## PROMPT
The records follow. Filter them to the lines that hold "REFERENCES".

## DATASET CONTENT

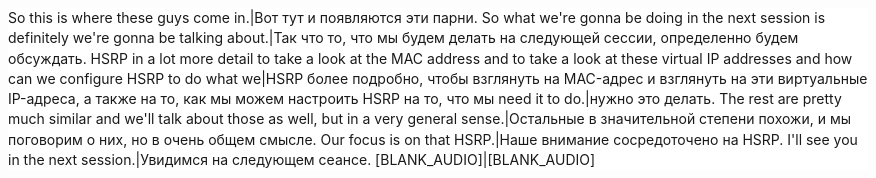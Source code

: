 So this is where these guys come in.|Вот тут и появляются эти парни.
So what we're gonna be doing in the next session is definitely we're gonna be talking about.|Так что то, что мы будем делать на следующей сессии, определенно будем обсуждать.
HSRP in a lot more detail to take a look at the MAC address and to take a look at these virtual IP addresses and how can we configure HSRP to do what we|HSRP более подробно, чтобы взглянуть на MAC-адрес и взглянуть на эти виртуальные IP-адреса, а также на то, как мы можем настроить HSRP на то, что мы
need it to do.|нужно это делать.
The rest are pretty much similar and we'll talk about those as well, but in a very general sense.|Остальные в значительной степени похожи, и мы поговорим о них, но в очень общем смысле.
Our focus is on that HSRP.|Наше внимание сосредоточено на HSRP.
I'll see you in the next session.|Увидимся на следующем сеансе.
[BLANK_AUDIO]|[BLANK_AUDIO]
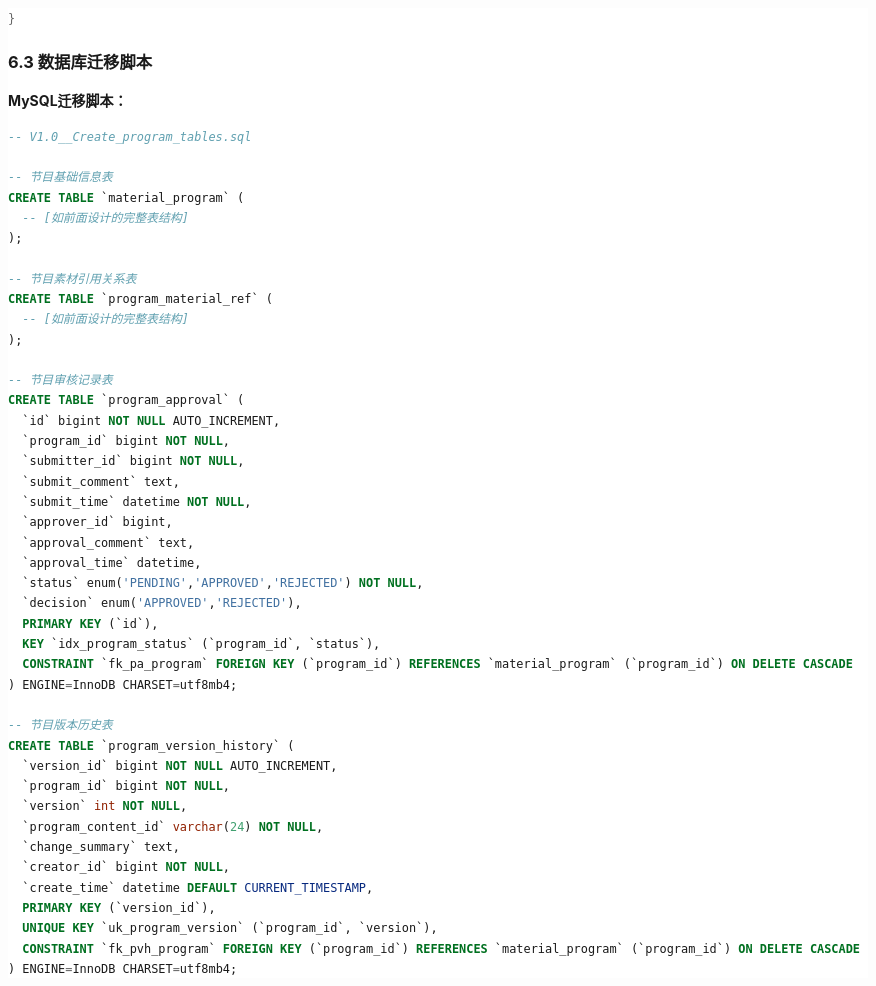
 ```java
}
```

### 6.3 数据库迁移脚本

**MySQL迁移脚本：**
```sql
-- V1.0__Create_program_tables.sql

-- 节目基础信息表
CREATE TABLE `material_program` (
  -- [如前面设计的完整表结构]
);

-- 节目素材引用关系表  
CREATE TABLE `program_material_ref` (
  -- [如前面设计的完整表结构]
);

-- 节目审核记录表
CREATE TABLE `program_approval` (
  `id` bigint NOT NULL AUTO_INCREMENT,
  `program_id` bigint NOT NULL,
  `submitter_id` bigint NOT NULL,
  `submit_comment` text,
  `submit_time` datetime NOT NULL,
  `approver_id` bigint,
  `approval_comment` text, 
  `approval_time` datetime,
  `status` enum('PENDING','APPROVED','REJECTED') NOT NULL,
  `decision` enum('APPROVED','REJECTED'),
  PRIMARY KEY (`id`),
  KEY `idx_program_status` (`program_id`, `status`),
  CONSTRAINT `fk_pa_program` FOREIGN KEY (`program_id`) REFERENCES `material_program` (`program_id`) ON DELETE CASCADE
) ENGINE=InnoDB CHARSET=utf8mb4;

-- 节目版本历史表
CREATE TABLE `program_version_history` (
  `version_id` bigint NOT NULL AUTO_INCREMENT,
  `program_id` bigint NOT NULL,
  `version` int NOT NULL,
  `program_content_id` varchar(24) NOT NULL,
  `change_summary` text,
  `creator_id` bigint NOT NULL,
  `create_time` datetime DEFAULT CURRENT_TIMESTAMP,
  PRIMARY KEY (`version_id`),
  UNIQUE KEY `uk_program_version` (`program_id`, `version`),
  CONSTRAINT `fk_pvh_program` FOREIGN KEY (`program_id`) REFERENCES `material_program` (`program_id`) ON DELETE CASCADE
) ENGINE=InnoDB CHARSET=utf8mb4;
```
* * *
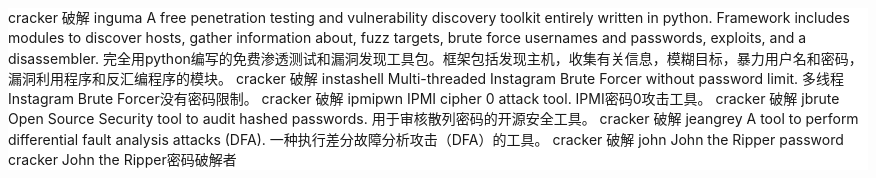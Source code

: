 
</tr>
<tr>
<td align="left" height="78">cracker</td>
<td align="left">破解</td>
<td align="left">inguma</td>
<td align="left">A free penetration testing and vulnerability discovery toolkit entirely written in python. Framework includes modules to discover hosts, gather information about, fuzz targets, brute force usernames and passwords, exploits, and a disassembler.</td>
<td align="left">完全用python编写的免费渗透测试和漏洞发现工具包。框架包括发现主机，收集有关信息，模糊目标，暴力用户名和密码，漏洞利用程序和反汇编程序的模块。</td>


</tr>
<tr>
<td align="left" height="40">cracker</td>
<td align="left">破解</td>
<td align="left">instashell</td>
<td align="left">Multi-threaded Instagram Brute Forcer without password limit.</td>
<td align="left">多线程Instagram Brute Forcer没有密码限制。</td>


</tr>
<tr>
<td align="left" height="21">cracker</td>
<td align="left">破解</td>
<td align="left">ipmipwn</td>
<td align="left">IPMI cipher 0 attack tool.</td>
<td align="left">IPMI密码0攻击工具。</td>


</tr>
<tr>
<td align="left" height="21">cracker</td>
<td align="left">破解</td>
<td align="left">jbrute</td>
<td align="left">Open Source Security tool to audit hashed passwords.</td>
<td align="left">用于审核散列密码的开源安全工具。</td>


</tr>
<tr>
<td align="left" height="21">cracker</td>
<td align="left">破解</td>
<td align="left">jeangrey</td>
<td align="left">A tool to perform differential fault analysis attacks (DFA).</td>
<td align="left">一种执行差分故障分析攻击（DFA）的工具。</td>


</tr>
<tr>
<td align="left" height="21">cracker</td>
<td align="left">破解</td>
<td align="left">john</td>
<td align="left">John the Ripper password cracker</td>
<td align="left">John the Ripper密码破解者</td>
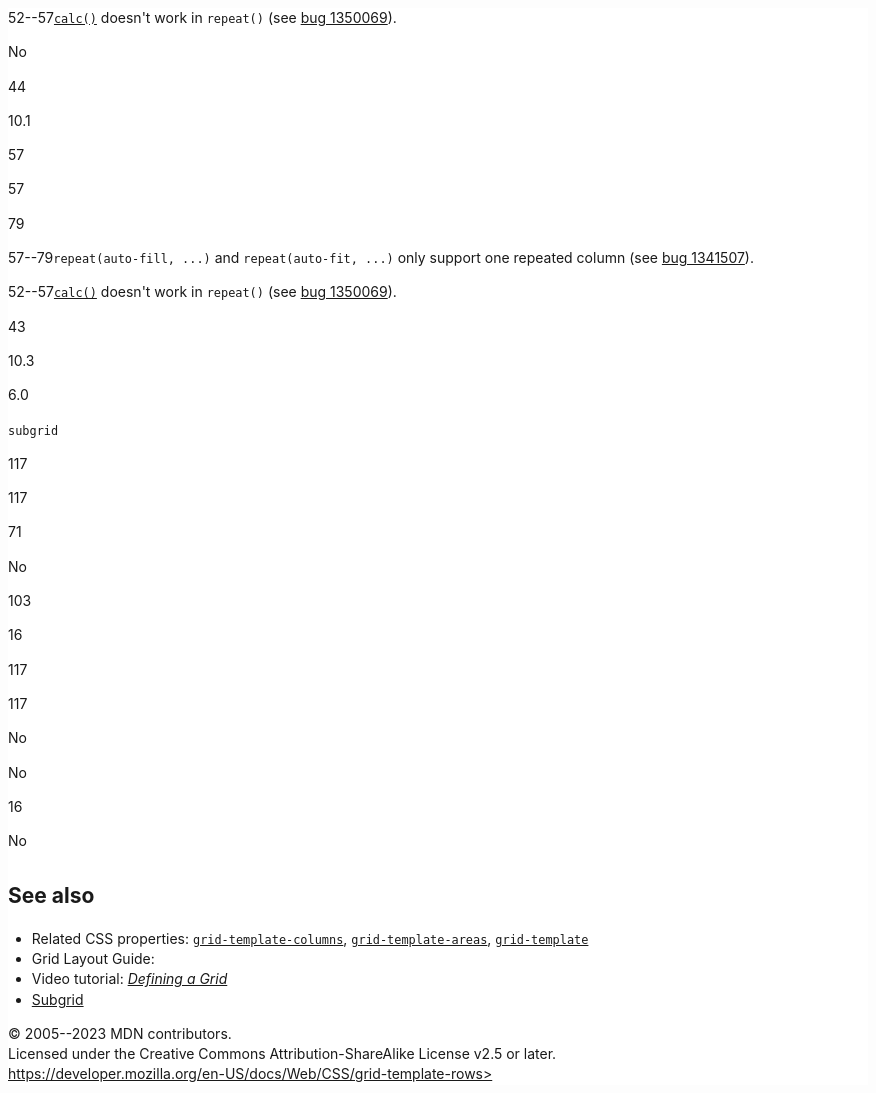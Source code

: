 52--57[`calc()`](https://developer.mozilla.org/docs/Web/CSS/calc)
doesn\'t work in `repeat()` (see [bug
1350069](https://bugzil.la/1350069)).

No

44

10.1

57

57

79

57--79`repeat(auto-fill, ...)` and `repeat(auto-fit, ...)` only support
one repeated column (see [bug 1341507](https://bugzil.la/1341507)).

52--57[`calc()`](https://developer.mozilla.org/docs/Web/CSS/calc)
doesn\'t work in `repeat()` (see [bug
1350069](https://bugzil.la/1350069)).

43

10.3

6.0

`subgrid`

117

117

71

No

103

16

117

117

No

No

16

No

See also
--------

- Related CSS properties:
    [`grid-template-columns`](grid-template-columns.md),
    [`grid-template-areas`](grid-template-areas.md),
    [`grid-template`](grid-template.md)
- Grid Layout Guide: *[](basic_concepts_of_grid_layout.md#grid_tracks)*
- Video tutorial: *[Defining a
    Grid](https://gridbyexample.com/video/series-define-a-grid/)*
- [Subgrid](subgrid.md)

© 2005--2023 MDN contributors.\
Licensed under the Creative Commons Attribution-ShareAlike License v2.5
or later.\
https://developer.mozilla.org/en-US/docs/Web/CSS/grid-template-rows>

## THE ANSWER
  CONSTRAINT `fk_pa_program` FOREIGN KEY (`program_id`) REFERENCES `material_program` (`program_id`) ON DELETE CASCADE
  CONSTRAINT `fk_pvh_program` FOREIGN KEY (`program_id`) REFERENCES `material_program` (`program_id`) ON DELETE CASCADE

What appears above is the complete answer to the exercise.